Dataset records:
'''

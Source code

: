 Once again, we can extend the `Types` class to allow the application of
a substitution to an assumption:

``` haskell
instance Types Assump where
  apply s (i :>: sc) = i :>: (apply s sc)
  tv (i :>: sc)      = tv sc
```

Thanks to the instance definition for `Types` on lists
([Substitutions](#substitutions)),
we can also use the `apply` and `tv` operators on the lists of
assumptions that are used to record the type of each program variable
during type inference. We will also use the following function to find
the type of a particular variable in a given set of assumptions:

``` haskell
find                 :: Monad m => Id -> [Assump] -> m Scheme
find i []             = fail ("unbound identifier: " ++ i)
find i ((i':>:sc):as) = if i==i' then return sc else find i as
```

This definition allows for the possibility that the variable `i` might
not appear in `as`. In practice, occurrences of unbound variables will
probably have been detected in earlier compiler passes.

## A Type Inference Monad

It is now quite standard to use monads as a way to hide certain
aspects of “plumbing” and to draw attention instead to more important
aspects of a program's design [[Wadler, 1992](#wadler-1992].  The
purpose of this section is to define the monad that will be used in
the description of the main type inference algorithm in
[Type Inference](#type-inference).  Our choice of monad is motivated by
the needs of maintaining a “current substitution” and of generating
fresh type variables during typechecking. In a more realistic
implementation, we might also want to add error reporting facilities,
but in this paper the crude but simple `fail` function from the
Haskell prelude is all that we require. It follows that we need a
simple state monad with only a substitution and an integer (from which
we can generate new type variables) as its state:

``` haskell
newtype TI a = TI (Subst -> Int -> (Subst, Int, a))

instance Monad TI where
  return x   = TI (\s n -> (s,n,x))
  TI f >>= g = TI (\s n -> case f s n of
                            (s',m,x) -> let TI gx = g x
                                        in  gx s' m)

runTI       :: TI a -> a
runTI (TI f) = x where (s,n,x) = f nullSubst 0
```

'''

◆ **What you are asked to do**:
Reproduce all records exactly, without omissions.

◆ **Exercise solution**:
Source code

: Once again, we can extend the `Types` class to allow the application of
a substitution to an assumption:

``` haskell
instance Types Assump where
  apply s (i :>: sc) = i :>: (apply s sc)
  tv (i :>: sc)      = tv sc
```

Thanks to the instance definition for `Types` on lists
([Substitutions](#substitutions)),
we can also use the `apply` and `tv` operators on the lists of
assumptions that are used to record the type of each program variable
during type inference. We will also use the following function to find
the type of a particular variable in a given set of assumptions:

``` haskell
find                 :: Monad m => Id -> [Assump] -> m Scheme
find i []             = fail ("unbound identifier: " ++ i)
find i ((i':>:sc):as) = if i==i' then return sc else find i as
```

This definition allows for the possibility that the variable `i` might
not appear in `as`. In practice, occurrences of unbound variables will
probably have been detected in earlier compiler passes.

## A Type Inference Monad

It is now quite standard to use monads as a way to hide certain
aspects of “plumbing” and to draw attention instead to more important
aspects of a program's design [[Wadler, 1992](#wadler-1992].  The
purpose of this section is to define the monad that will be used in
the description of the main type inference algorithm in
[Type Inference](#type-inference).  Our choice of monad is motivated by
the needs of maintaining a “current substitution” and of generating
fresh type variables during typechecking. In a more realistic
implementation, we might also want to add error reporting facilities,
but in this paper the crude but simple `fail` function from the
Haskell prelude is all that we require. It follows that we need a
simple state monad with only a substitution and an integer (from which
we can generate new type variables) as its state:

``` haskell
newtype TI a = TI (Subst -> Int -> (Subst, Int, a))

instance Monad TI where
  return x   = TI (\s n -> (s,n,x))
  TI f >>= g = TI (\s n -> case f s n of
                            (s',m,x) -> let TI gx = g x
                                        in  gx s' m)

runTI       :: TI a -> a
runTI (TI f) = x where (s,n,x) = f nullSubst 0
```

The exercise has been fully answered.